PETTIFOR: And this is the problem. And the German taxpayers believe that they’re bailing out Greek pensioners. Really they’re bailing out the German banks and the French banks, and they should be thankful to the Greek taxpayers for bailing out their bank. But this is not the case, and of course this is not the understanding or the awareness.
PERIES: You have done some piercing work exposing this. Now, in terms of Monday, getting back to what will happen on Monday. If you were at the table, Ann, what would you be saying to them?
PETTIFOR: Well, if I was at the table I would be arguing for Greece to be out of the Euro as soon as possible. I believe that the Euro is like the gold standard, and I remember that here in Britain in 1931, when Britain bailed out of the gold standard, everybody was told that it was going to be the end of the world. And government ministers said, but I thought we couldn’t do that. In fact it was very easy to do, and Britain went on to a massive recovery.
In 1992, Britain had joined the exchange rate mechanism, which had been operating for 14 years as a sort of preparatory exercise for the Euro. And in September ’92, Mr. Soros and others gambled that we wouldn’t be able to maintain our exchange rate at the rate that suited Germany, for example. And sure enough, they were right. We couldn’t do that. And we bailed out of the exchange rate mechanism, and we never joined the Euro as a result.

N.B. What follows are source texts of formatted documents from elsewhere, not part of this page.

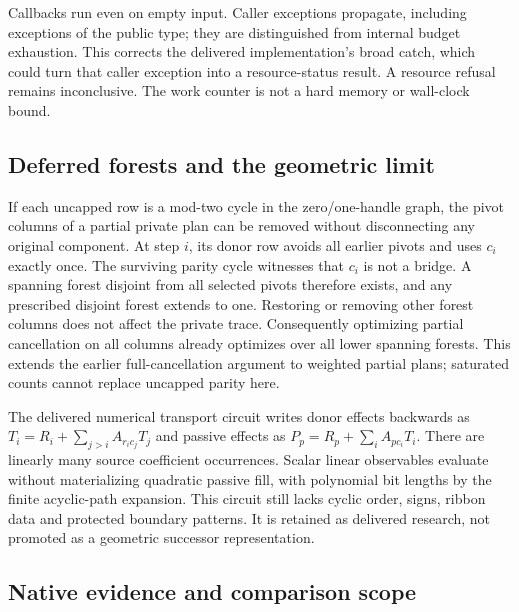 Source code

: Callbacks run even on empty input.  Caller exceptions propagate,
including exceptions of the public  type;
they are distinguished from internal budget exhaustion.  This corrects
the delivered implementation's broad catch, which could turn that caller
exception into a resource-status result.  A resource refusal remains
inconclusive.  The work counter is not a hard memory or wall-clock bound.

\subsection{Deferred forests and the geometric limit}

If each uncapped row is a mod-two cycle in the zero/one-handle graph, the
pivot columns of a partial private plan can be removed without disconnecting
any original component.  At step $i$, its donor row avoids all earlier
pivots and uses $c_i$ exactly once.  The surviving parity cycle witnesses
that $c_i$ is not a bridge.  A spanning forest disjoint from all selected
pivots therefore exists, and any prescribed disjoint forest extends to one.
Restoring or removing other forest columns does not affect the private
trace.  Consequently optimizing partial cancellation on all columns
already optimizes over all lower spanning forests.  This extends the
earlier full-cancellation argument to weighted partial plans; saturated
counts cannot replace uncapped parity here.

The delivered numerical transport circuit writes donor effects backwards
as $T_i=R_i+\sum_{j>i}A_{r_i c_j}T_j$ and passive effects as
$P_p=R_p+\sum_i A_{p c_i}T_i$.  There are linearly many source coefficient
occurrences.  Scalar linear observables evaluate without materializing
quadratic passive fill, with polynomial bit lengths by the finite
acyclic-path expansion.  This circuit still lacks cyclic order, signs,
ribbon data and protected boundary patterns.  It is retained as delivered
research, not promoted as a geometric successor representation.

\subsection{Native evidence and comparison scope}

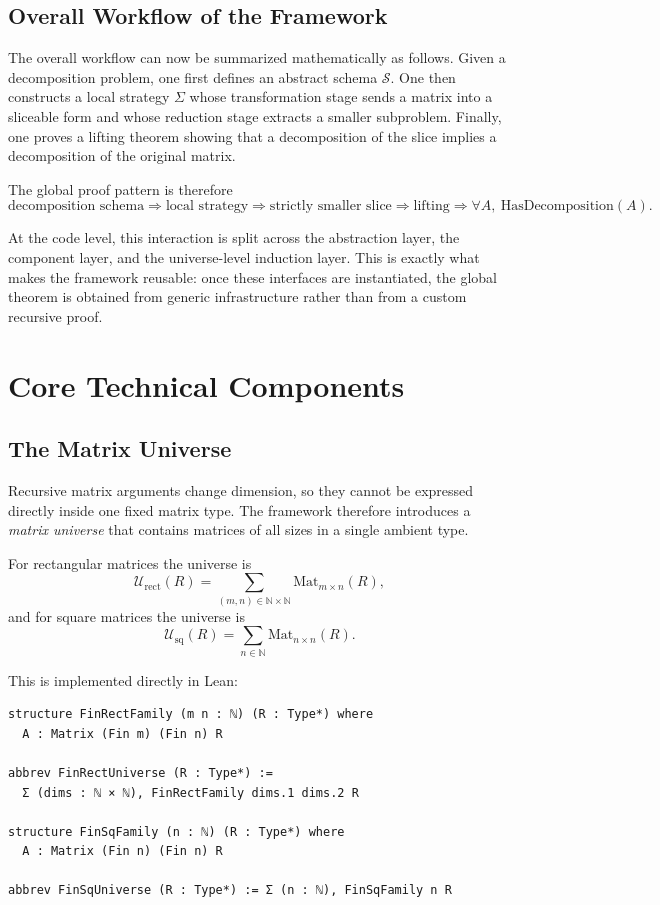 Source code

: \documentclass[pdflatex,sn-mathphys-num]{sn-jnl}%
\theoremstyle{thmstyleone}%
\theoremstyle{thmstyletwo}%
\theoremstyle{thmstylethree}%
\begin{document}
\subsection{Overall Workflow of the Framework}

The overall workflow can now be summarized mathematically as follows.  Given a decomposition problem, one first defines an abstract schema \(\mathcal{S}\).  One then constructs a local strategy \(\Sigma\) whose transformation stage sends a matrix into a sliceable form and whose reduction stage extracts a smaller subproblem.  Finally, one proves a lifting theorem showing that a decomposition of the slice implies a decomposition of the original matrix.

The global proof pattern is therefore
\[
\text{decomposition schema}
\Longrightarrow
\text{local strategy}
\Longrightarrow
\text{strictly smaller slice}
\Longrightarrow
\text{lifting}
\Longrightarrow
\forall A,\ \text{HasDecomposition}(A).
\]

At the code level, this interaction is split across the abstraction layer, the component layer, and the universe-level induction layer.  This is exactly what makes the framework reusable: once these interfaces are instantiated, the global theorem is obtained from generic infrastructure rather than from a custom recursive proof.

\section{Core Technical Components}
\label{sec:core-tech}

\subsection{The Matrix Universe}

Recursive matrix arguments change dimension, so they cannot be expressed directly inside one fixed matrix type.  The framework therefore introduces a \emph{matrix universe} that contains matrices of all sizes in a single ambient type.

For rectangular matrices the universe is
\[
\mathcal{U}_{\mathrm{rect}}(R)
=
\sum_{(m,n)\in \mathbb{N}\times\mathbb{N}}
\mathrm{Mat}_{m\times n}(R),
\]
and for square matrices the universe is
\[
\mathcal{U}_{\mathrm{sq}}(R)
=
\sum_{n\in\mathbb{N}}
\mathrm{Mat}_{n\times n}(R).
\]

This is implemented directly in Lean:

\begin{lstlisting}
structure FinRectFamily (m n : ℕ) (R : Type*) where
  A : Matrix (Fin m) (Fin n) R

abbrev FinRectUniverse (R : Type*) :=
  Σ (dims : ℕ × ℕ), FinRectFamily dims.1 dims.2 R

structure FinSqFamily (n : ℕ) (R : Type*) where
  A : Matrix (Fin n) (Fin n) R

abbrev FinSqUniverse (R : Type*) := Σ (n : ℕ), FinSqFamily n R
\end{lstlisting}
\end{document}
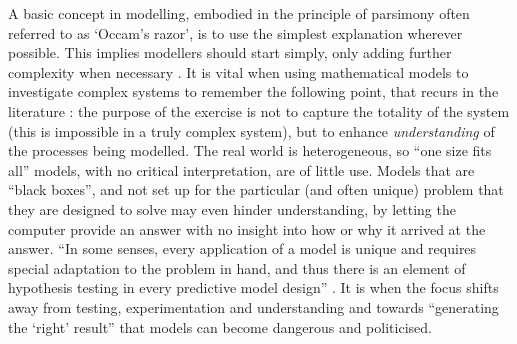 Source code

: A basic concept in modelling, embodied in the principle of parsimony
often referred to as `Occam's razor',
is to use the simplest explanation wherever possible. This implies
modellers should start simply, only adding further complexity when
necessary \citep{batty1976urban}.  It is vital when
using mathematical models to investigate complex systems to remember the
following point, that recurs in the literature \citep{Wilson1970, Smil1993,
MacKay2009}: the purpose of the exercise is not to capture the totality
of the system (this is impossible in a truly complex system), but to enhance
\emph{understanding} of the processes being modelled.
The real world is heterogeneous, so ``one size fits all'' models, with no
critical interpretation, are of little use. Models that are ``black
boxes'', and not set up for the particular (and often unique) problem that they
are designed to solve may even hinder understanding,
by letting the computer provide an answer with no insight into how or why it
arrived at the answer. ``In some senses, every
application of a model is unique and requires special adaptation to the
problem in hand, and thus there is an element of hypothesis testing in
every predictive model design'' \citep[p.~4]{batty1976urban}. It is when the
focus shifts away from testing, experimentation and understanding and towards
``generating the `right' result'' that models can become dangerous and
politicised.

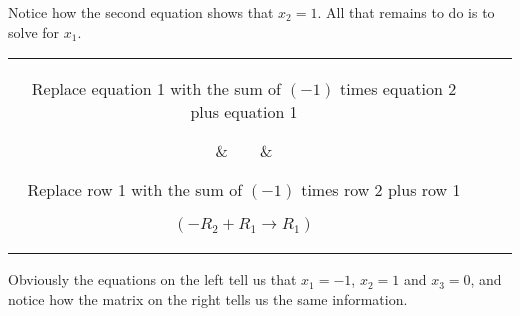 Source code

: {Notice how the second equation shows that $x_2 = 1$. All that remains to do is to solve for $x_1$.

\begin{center}
\begin{tabular}{ccc}
\parbox{120pt}{\centering\small Replace equation 1 with the sum of $(-1)$ times equation 2 plus equation 1}
&$\quad \quad$&
\parbox{120pt}{\centering\small Replace row 1 with the sum of $(-1)$ times row 2 plus row 1

$(-R_2+R_1\rightarrow R_1)$}
\\
\\
$\begin{array}{ccccccc}
x_1& &   &&&=&-1\\
   & &x_2&&&=&1\\
   & &   & &x_3&=&0
\end{array}$
&$\quad \quad$&
$\bam{3}
1&0&0&-1\\ 0&1&0&1\\ 0&0&1&0\\
\eam$
\end{tabular}
\end{center}

Obviously the equations on the left tell us that $x_1 = -1$, $x_2 = 1$ and $x_3=0$, and notice how the matrix on the right tells us the same information. }\\




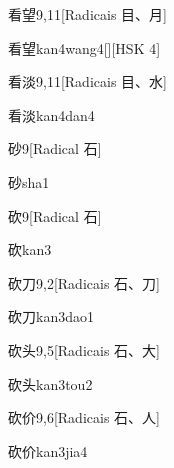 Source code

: \begin{entry}{看望}{9,11}[Radicais ⽬、⽉]
  \begin{phonetics}{看望}{kan4wang4}[][HSK 4]
  \end{phonetics}
\end{entry}

\begin{entry}{看淡}{9,11}[Radicais ⽬、⽔]
  \begin{phonetics}{看淡}{kan4dan4}
  \end{phonetics}
\end{entry}

\begin{entry}{砂}{9}[Radical ⽯]
  \begin{phonetics}{砂}{sha1}
  \end{phonetics}
\end{entry}

\begin{entry}{砍}{9}[Radical ⽯]
  \begin{phonetics}{砍}{kan3}
  \end{phonetics}
\end{entry}

\begin{entry}{砍刀}{9,2}[Radicais ⽯、⼑]
  \begin{phonetics}{砍刀}{kan3dao1}
  \end{phonetics}
\end{entry}

\begin{entry}{砍头}{9,5}[Radicais ⽯、⼤]
  \begin{phonetics}{砍头}{kan3tou2}
  \end{phonetics}
\end{entry}

\begin{entry}{砍价}{9,6}[Radicais ⽯、⼈]
  \begin{phonetics}{砍价}{kan3jia4}
  \end{phonetics}
\end{entry}

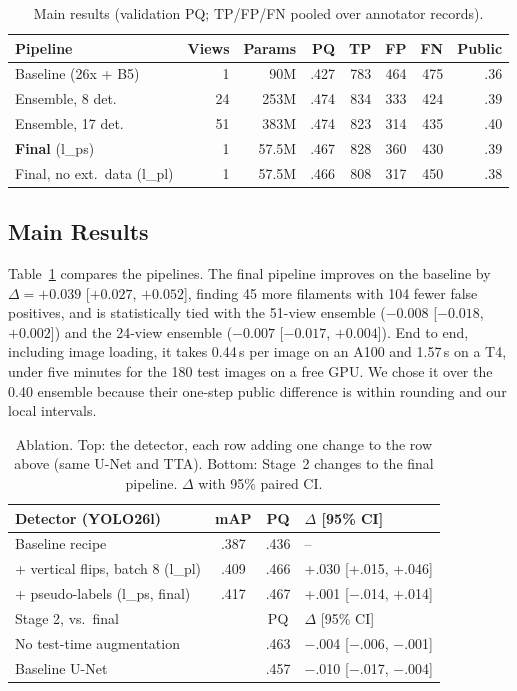 \documentclass[sigconf]{acmart}
\begin{document}
\begin{table}[t]
  \caption{Main results (validation PQ; TP/FP/FN pooled over annotator records).}
  \label{tab:main}
  \footnotesize
  \setlength{\tabcolsep}{2.5pt}
  \begin{tabular}{@{}lrrrrrrr@{}}
    \toprule
    Pipeline & Views & Params & PQ & TP & FP & FN & Public \\
    \midrule
    Baseline (26x + B5) & 1 & 90M & .427 & 783 & 464 & 475 & .36 \\
    Ensemble, 8 det. & 24 & 253M & .474 & 834 & 333 & 424 & .39 \\
    Ensemble, 17 det. & 51 & 383M & .474 & 823 & 314 & 435 & .40 \\
    \textbf{Final} (l\_ps) & 1 & 57.5M & .467 & 828 & 360 & 430 & .39 \\
    Final, no ext.\ data (l\_pl) & 1 & 57.5M & .466 & 808 & 317 & 450 & .38 \\
    \bottomrule
  \end{tabular}
\end{table}

\subsection{Main Results}
Table~\ref{tab:main} compares the pipelines. The final pipeline improves on the baseline by $\Delta = +0.039$ [$+0.027$, $+0.052$], finding 45 more filaments with 104 fewer false positives, and is statistically tied with the 51-view ensemble ($-0.008$ [$-0.018$, $+0.002$]) and the 24-view ensemble ($-0.007$ [$-0.017$, $+0.004$]). End to end, including image loading, it takes 0.44\,s per image on an A100 and 1.57\,s on a T4, under five minutes for the 180 test images on a free GPU. We chose it over the 0.40 ensemble because their one-step public difference is within rounding and our local intervals.

\begin{table}[t]
  \caption{Ablation. Top: the detector, each row adding one change to the row above (same U-Net and TTA). Bottom: Stage~2 changes to the final pipeline. $\Delta$ with 95\% paired CI.}
  \label{tab:ablation}
  \footnotesize
  \setlength{\tabcolsep}{3pt}
  \begin{tabular}{@{}lccl@{}}
    \toprule
    Detector (YOLO26l) & mAP & PQ & $\Delta$ [95\% CI] \\
    \midrule
    Baseline recipe & .387 & .436 & -- \\
    + vertical flips, batch 8 (l\_pl) & .409 & .466 & +.030 [+.015, +.046] \\
    + pseudo-labels (l\_ps, final) & .417 & .467 & +.001 [$-$.014, +.014] \\
    \midrule
    Stage 2, vs.\ final & & PQ & $\Delta$ [95\% CI] \\
    \midrule
    No test-time augmentation & & .463 & $-$.004 [$-$.006, $-$.001] \\
    Baseline U-Net & & .457 & $-$.010 [$-$.017, $-$.004] \\
    \bottomrule
  \end{tabular}
\end{table}
\end{document}
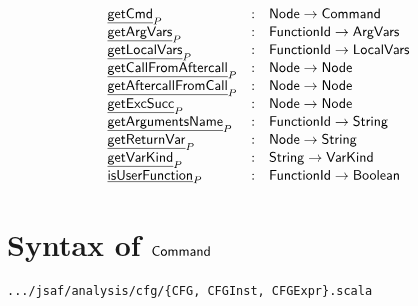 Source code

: \[
\begin{array}{lcl}
  \underline{\sf getCmd}_{P} & : & \mbox{\textsf{Node}} \rightarrow \mbox{\textsf{Command}} \\
  \underline{\sf getArgVars}_{P} & : & \mbox{\textsf{FunctionId}} \rightarrow \mbox{\textsf{ArgVars}} \\
  \underline{\sf getLocalVars}_{P} & : & \mbox{\textsf{FunctionId}} \rightarrow \mbox{\textsf{LocalVars}} \\
  \underline{\sf getCallFromAftercall}_{P} & : & \mbox{\textsf{Node}} \rightarrow \mbox{\textsf{Node}} \\
  \underline{\sf getAftercallFromCall}_{P} & : & \mbox{\textsf{Node}} \rightarrow \mbox{\textsf{Node}} \\
  \underline{\sf getExcSucc}_{P} & : & \mbox{\textsf{Node}} \rightarrow \mbox{\textsf{Node}} \\
  \underline{\sf getArgumentsName}_{P} & : & \mbox{\textsf{FunctionId}} \rightarrow \mbox{\textsf{String}} \\
  \underline{\sf getReturnVar}_{P} & : & \mbox{\textsf{Node}} \rightarrow \mbox{\textsf{String}} \\
  \underline{\sf getVarKind}_{P} & : & \mbox{\textsf{String}} \rightarrow \mbox{\textsf{VarKind}} \\
  \underline{\sf isUserFunction}_{P} & : & \mbox{\textsf{FunctionId}} \rightarrow \mbox{\textsf{Boolean}} \\
\end{array}
\]

\section{Syntax of $\mbox{\textsf{Command}}$}
{\inblue\tt .../jsaf/analysis/cfg/\{CFG, CFGInst, CFGExpr\}.scala}\\


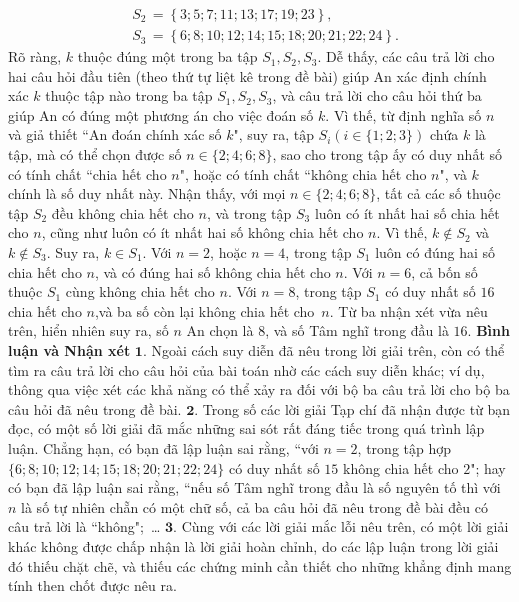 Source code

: \begin{multicols}{2}
\begin{align*}
		&{S_2}\, = \left\{ {3;5;7;11;13;17;19;23} \right\},\\
		&{S_3}\, = \left\{ {6;8;10;12;14;15;18;20;21;22;24} \right\}.
	\end{align*}
	Rõ ràng, $k$ thuộc đúng một trong ba tập  $S_1, S_2, S_3$.
	\vskip 0.05cm
	Dễ thấy, các câu trả lời cho hai câu hỏi đầu tiên (theo thứ tự liệt kê trong đề bài) giúp An xác định chính xác $k$ thuộc tập nào trong ba tập  $S_1, S_2, S_3$, và câu trả lời cho câu hỏi thứ ba giúp An có đúng một phương án cho việc đoán số $k$.
	\vskip 0.05cm
	Vì thế, từ định nghĩa số $n$ và giả thiết ``An đoán chính xác số $k$", suy ra, tập  \linebreak$S_i (i \in \{1; 2; 3\})$ chứa $k$ là tập, mà có thể chọn được số $n \in \{2; 4; 6; 8\}$, sao cho trong tập ấy có duy nhất số có tính chất ``chia hết cho $n$", hoặc có tính chất ``không chia hết cho $n$", và $k$ chính là số duy nhất này.
	\vskip 0.05cm
	Nhận thấy, với mọi $n \in \{2; 4; 6; 8\}$, tất cả các số thuộc tập $S_2$  đều không chia hết cho $n$, và trong tập $S_3$  luôn có ít nhất hai số chia hết cho $n$, cũng như luôn có ít nhất hai số không chia hết cho $n$. Vì thế, $k \notin S_2$  và  $k \notin S_3$. Suy ra, $k \in S_1$.
	\vskip 0.05cm 
	Với $n= 2$, hoặc $n= 4$, trong tập  $S_1$ luôn có đúng hai số chia hết cho $n$, và có đúng hai số không chia hết cho $n$.
	\vskip 0.05cm
	Với $n= 6$, cả bốn số thuộc  $S_1$ cùng không chia hết cho $n$.
	\vskip 0.05cm
	Với $n= 8$, trong tập $S_1$  có duy nhất số $16$ chia hết cho $n$,và ba số còn lại không chia hết cho~$n$.
	\vskip 0.05cm
	Từ ba nhận xét vừa nêu trên, hiển nhiên suy ra, số $n$ An chọn là $8$, và số Tâm nghĩ trong đầu là $16$.
	\vskip 0.05cm
	\textbf{\color{thachthuctoanhoc}Bình luận và Nhận xét}
	\vskip 0.05cm
	$\pmb{1.}$ Ngoài cách suy diễn đã nêu trong lời giải trên, còn có thể tìm ra câu trả lời cho câu hỏi của bài toán nhờ các cách suy diễn khác; ví dụ, thông qua việc xét các khả năng có thể xảy ra đối với bộ ba câu trả lời cho bộ ba câu hỏi đã nêu trong đề bài.
	\vskip 0.05cm
	$\pmb{2.}$ Trong số các lời giải Tạp chí đã nhận được từ bạn đọc, có một số lời giải đã mắc những sai sót rất đáng tiếc trong quá trình lập luận. Chẳng hạn, có bạn đã lập luận sai rằng, ``với $n= 2$, trong tập hợp $\{6; 8; 10; 12; 14; 15; 18; 20; 21; 22; 24\}$ có duy nhất số $15$ không chia hết cho $2$"; hay có bạn đã lập luận sai rằng, ``nếu số Tâm nghĩ trong đầu là số nguyên tố thì với $n$ là số tự nhiên chẵn có một chữ số, cả ba câu hỏi đã nêu trong đề bài đều có câu trả lời là ``không";~\ldots 
	\vskip 0.05cm
	$\pmb{3.}$ Cùng với các lời giải mắc lỗi nêu trên, có một lời giải khác không được chấp nhận là lời giải hoàn chỉnh, do các lập luận trong lời giải đó thiếu chặt chẽ, và thiếu các chứng minh cần thiết cho những khẳng định mang tính then chốt được nêu ra.

\end{multicols}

So we know that these frameworks, these straitjackets, don’t last. And so I would be saying look, let’s face reality and leave the Euro, if I was Greece. And I would personally argue for the dismantling of the Euro. But that would be a very marginal argument.
In reality what I think is going to happen on Monday is a deal will be struck. Because Syriza’s commitment to stay within the Euro, and the Greek people wanting to stay within the European Union, and the Greek people not making the distinction between the European Union and the Euro. Britain is in the European Union but it’s not a member of the Euro. Greece could be the same. But the Greek people don’t seem to have had that case made to them.
So my prediction for Monday is that they will do a deal, and that the European commission, European leaders, will capitulate. And will extend and pretend, will somehow extend the maturities of the debts that Greece earns, and they will agree to [defense] spending rather than pension cut spending–pension spending cuts, and Greece will struggle on for a little while longer.
That’s my prediction. I may be wrong. I hope I am.
PERIES: And that will mean more austerity for the people of Greece.
PETTIFOR: It will indeed. And it will mean that she will not any longer really have control over economic policy that suits the people of Greece. That will be determined, the interest rate and the exchange rate will be determined elsewhere. By on the one hand Germany, which will keep the Euro as a currency high, because everyone believes Germany will always repay, and because the European Central Bank is essentially in charge of interest rates.
So Greece doesn’t have the autonomy to fix economic policy to suit the people of Greece, and she won’t have that for as long as she remains within the Euro.
PERIES: Ann Pettifor, thank you so much for joining us today.
PETTIFOR: Thank you.
PERIES: And thank you for joining us on The Real News Network.